Excavations in Ribe, Denmark show that Viking culture was based on sophisticated production and trade. Is their brutal reputation unfair?

[Excavations at Ribe] found the remains of wooden homes; moulds for fashioning ornaments from gold, silver and brass; intricate combs made from reindeer antlers (the Viking equivalent of ivory); and amber jewellery dating to the early 700s.

Even more extraordinary, however, was the discovery that these artefacts were not for home consumption by farmers, let alone itinerant raiders. Instead, the Vikings who made them lived in a settled, urban community of craftsmen, seafarers, tradesmen and, it seems, musicians. 
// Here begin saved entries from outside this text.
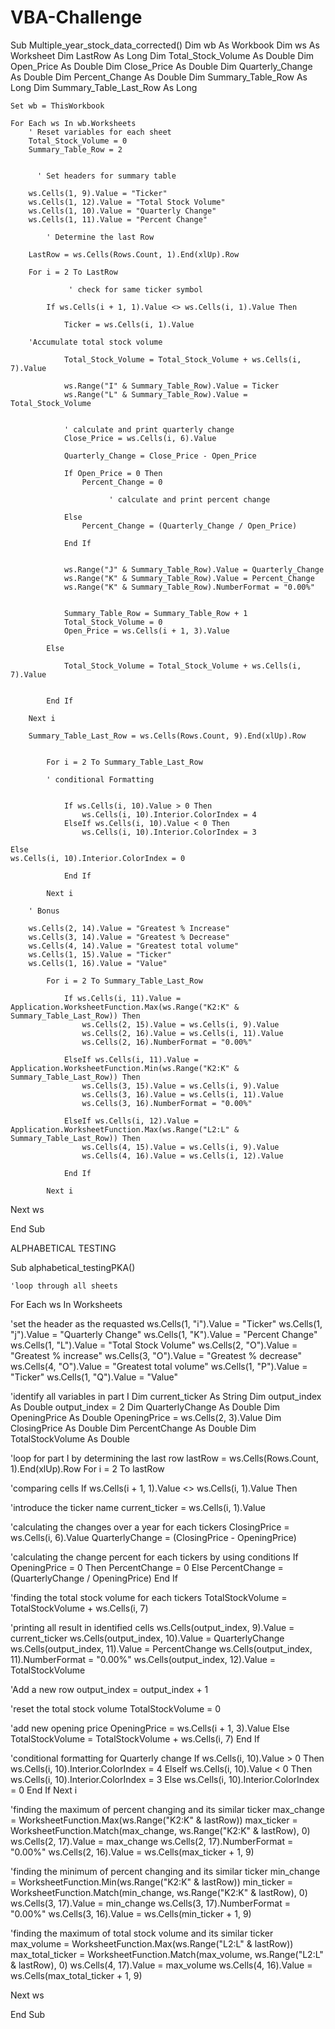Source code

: # VBA-Challenge
Sub Multiple_year_stock_data_corrected()
    Dim wb As Workbook
    Dim ws As Worksheet
    Dim LastRow As Long
    Dim Total_Stock_Volume As Double
    Dim Open_Price As Double
    Dim Close_Price As Double
    Dim Quarterly_Change As Double
    Dim Percent_Change As Double
    Dim Summary_Table_Row As Long
    Dim Summary_Table_Last_Row As Long
    
    Set wb = ThisWorkbook
    
    For Each ws In wb.Worksheets
        ' Reset variables for each sheet
        Total_Stock_Volume = 0
        Summary_Table_Row = 2
        
   
          ' Set headers for summary table
          
        ws.Cells(1, 9).Value = "Ticker"
        ws.Cells(1, 12).Value = "Total Stock Volume"
        ws.Cells(1, 10).Value = "Quarterly Change"
        ws.Cells(1, 11).Value = "Percent Change"
    
            ' Determine the last Row
            
        LastRow = ws.Cells(Rows.Count, 1).End(xlUp).Row
        
        For i = 2 To LastRow
        
                 ' check for same ticker symbol
                 
            If ws.Cells(i + 1, 1).Value <> ws.Cells(i, 1).Value Then
        
                Ticker = ws.Cells(i, 1).Value
        
        'Accumulate total stock volume
        
                Total_Stock_Volume = Total_Stock_Volume + ws.Cells(i, 7).Value
                
                ws.Range("I" & Summary_Table_Row).Value = Ticker
                ws.Range("L" & Summary_Table_Row).Value = Total_Stock_Volume
        
       
                ' calculate and print quarterly change
                Close_Price = ws.Cells(i, 6).Value
        
                Quarterly_Change = Close_Price - Open_Price
                
                If Open_Price = 0 Then
                    Percent_Change = 0
                    
                          ' calculate and print percent change
                          
                Else
                    Percent_Change = (Quarterly_Change / Open_Price)
                    
                End If
                
            
                ws.Range("J" & Summary_Table_Row).Value = Quarterly_Change
                ws.Range("K" & Summary_Table_Row).Value = Percent_Change
                ws.Range("K" & Summary_Table_Row).NumberFormat = "0.00%"
        
        
                Summary_Table_Row = Summary_Table_Row + 1
                Total_Stock_Volume = 0
                Open_Price = ws.Cells(i + 1, 3).Value
            
            Else
        
                Total_Stock_Volume = Total_Stock_Volume + ws.Cells(i, 7).Value
        
            
            End If
        
        Next i
        
        Summary_Table_Last_Row = ws.Cells(Rows.Count, 9).End(xlUp).Row
        
            
            For i = 2 To Summary_Table_Last_Row
            
            ' conditional Formatting
            
            
                If ws.Cells(i, 10).Value > 0 Then
                    ws.Cells(i, 10).Interior.ColorIndex = 4
                ElseIf ws.Cells(i, 10).Value < 0 Then
                    ws.Cells(i, 10).Interior.ColorIndex = 3
                    
    Else
    ws.Cells(i, 10).Interior.ColorIndex = 0
                
                End If
            
            Next i
            
        ' Bonus
        
        ws.Cells(2, 14).Value = "Greatest % Increase"
        ws.Cells(3, 14).Value = "Greatest % Decrease"
        ws.Cells(4, 14).Value = "Greatest total volume"
        ws.Cells(1, 15).Value = "Ticker"
        ws.Cells(1, 16).Value = "Value"
        
            For i = 2 To Summary_Table_Last_Row
                
                If ws.Cells(i, 11).Value = Application.WorksheetFunction.Max(ws.Range("K2:K" & Summary_Table_Last_Row)) Then
                    ws.Cells(2, 15).Value = ws.Cells(i, 9).Value
                    ws.Cells(2, 16).Value = ws.Cells(i, 11).Value
                    ws.Cells(2, 16).NumberFormat = "0.00%"
                
                ElseIf ws.Cells(i, 11).Value = Application.WorksheetFunction.Min(ws.Range("K2:K" & Summary_Table_Last_Row)) Then
                    ws.Cells(3, 15).Value = ws.Cells(i, 9).Value
                    ws.Cells(3, 16).Value = ws.Cells(i, 11).Value
                    ws.Cells(3, 16).NumberFormat = "0.00%"
                    
                ElseIf ws.Cells(i, 12).Value = Application.WorksheetFunction.Max(ws.Range("L2:L" & Summary_Table_Last_Row)) Then
                    ws.Cells(4, 15).Value = ws.Cells(i, 9).Value
                    ws.Cells(4, 16).Value = ws.Cells(i, 12).Value
                    
                End If
                
            Next i
        
 Next ws
    
End Sub




ALPHABETICAL TESTING

Sub alphabetical_testingPKA()

    'loop through all sheets
For Each ws In Worksheets

'set the header as the requasted
ws.Cells(1, "i").Value = "Ticker"
ws.Cells(1, "j").Value = "Quarterly Change"
ws.Cells(1, "K").Value = "Percent Change"
ws.Cells(1, "L").Value = "Total Stock Volume"
ws.Cells(2, "O").Value = "Greatest % increase"
ws.Cells(3, "O").Value = "Greatest % decrease"
ws.Cells(4, "O").Value = "Greatest total volume"
ws.Cells(1, "P").Value = "Ticker"
ws.Cells(1, "Q").Value = "Value"

'identify all variables in part I
Dim current_ticker As String
Dim output_index As Double
output_index = 2
Dim QuarterlyChange As Double
Dim OpeningPrice As Double
OpeningPrice = ws.Cells(2, 3).Value
Dim ClosingPrice As Double
Dim PercentChange As Double
Dim TotalStockVolume As Double

'loop for part I by determining the last row
lastRow = ws.Cells(Rows.Count, 1).End(xlUp).Row
For i = 2 To lastRow

'comparing cells
If ws.Cells(i + 1, 1).Value <> ws.Cells(i, 1).Value Then

'introduce the ticker name
current_ticker = ws.Cells(i, 1).Value

'calculating the changes over a year for each tickers
ClosingPrice = ws.Cells(i, 6).Value
QuarterlyChange = (ClosingPrice - OpeningPrice)

'calculating the change percent for each tickers by using conditions
If OpeningPrice = 0 Then
PercentChange = 0
Else
PercentChange = (QuarterlyChange / OpeningPrice)
End If

'finding the total stock volume for each tickers
TotalStockVolume = TotalStockVolume + ws.Cells(i, 7)

'printing all result in identified cells
ws.Cells(output_index, 9).Value = current_ticker
ws.Cells(output_index, 10).Value = QuarterlyChange
ws.Cells(output_index, 11).Value = PercentChange
ws.Cells(output_index, 11).NumberFormat = "0.00%"
ws.Cells(output_index, 12).Value = TotalStockVolume

'Add a new row
output_index = output_index + 1

'reset the total stock volume
TotalStockVolume = 0

'add new opening price
OpeningPrice = ws.Cells(i + 1, 3).Value
Else
TotalStockVolume = TotalStockVolume + ws.Cells(i, 7)
End If

'conditional formatting for Quarterly change
If ws.Cells(i, 10).Value > 0 Then
ws.Cells(i, 10).Interior.ColorIndex = 4
ElseIf ws.Cells(i, 10).Value < 0 Then
ws.Cells(i, 10).Interior.ColorIndex = 3
Else
ws.Cells(i, 10).Interior.ColorIndex = 0
End If
Next i

'finding the maximum of percent changing and its similar ticker
max_change = WorksheetFunction.Max(ws.Range("K2:K" & lastRow))
max_ticker = WorksheetFunction.Match(max_change, ws.Range("K2:K" & lastRow), 0)
ws.Cells(2, 17).Value = max_change
ws.Cells(2, 17).NumberFormat = "0.00%"
ws.Cells(2, 16).Value = ws.Cells(max_ticker + 1, 9)

'finding the minimum of percent changing and its similar ticker
min_change = WorksheetFunction.Min(ws.Range("K2:K" & lastRow))
min_ticker = WorksheetFunction.Match(min_change, ws.Range("K2:K" & lastRow), 0)
ws.Cells(3, 17).Value = min_change
ws.Cells(3, 17).NumberFormat = "0.00%"
ws.Cells(3, 16).Value = ws.Cells(min_ticker + 1, 9)

'finding the maximum of total stock volume and its similar ticker
max_volume = WorksheetFunction.Max(ws.Range("L2:L" & lastRow))
max_total_ticker = WorksheetFunction.Match(max_volume, ws.Range("L2:L" & lastRow), 0)
ws.Cells(4, 17).Value = max_volume
ws.Cells(4, 16).Value = ws.Cells(max_total_ticker + 1, 9)

Next ws

End Sub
“Ribe confounds history,” says Richard Hodges, a British archaeologist and the president of the American University of Rome. “What we have here defies the opinion that all the Vikings did was to raid and to rape.”

The discoveries at Ribe suggest mass production, high levels of specialisation and a division of labour – all characteristics of a settled urban society rather than a nomadic one based on pillaging.

“We can see in Ribe that Viking society was based on sophisticated production and trade,” Hodges says. “It is a paradox: they made these beautiful things, they had gorgeous cloth, wonderful artefacts, but at the same time they are known to history for their brutality.”

European history has been written from the perspective of Christian chroniclers who wanted to tell us that Vikings were barbarians, Hodges notes.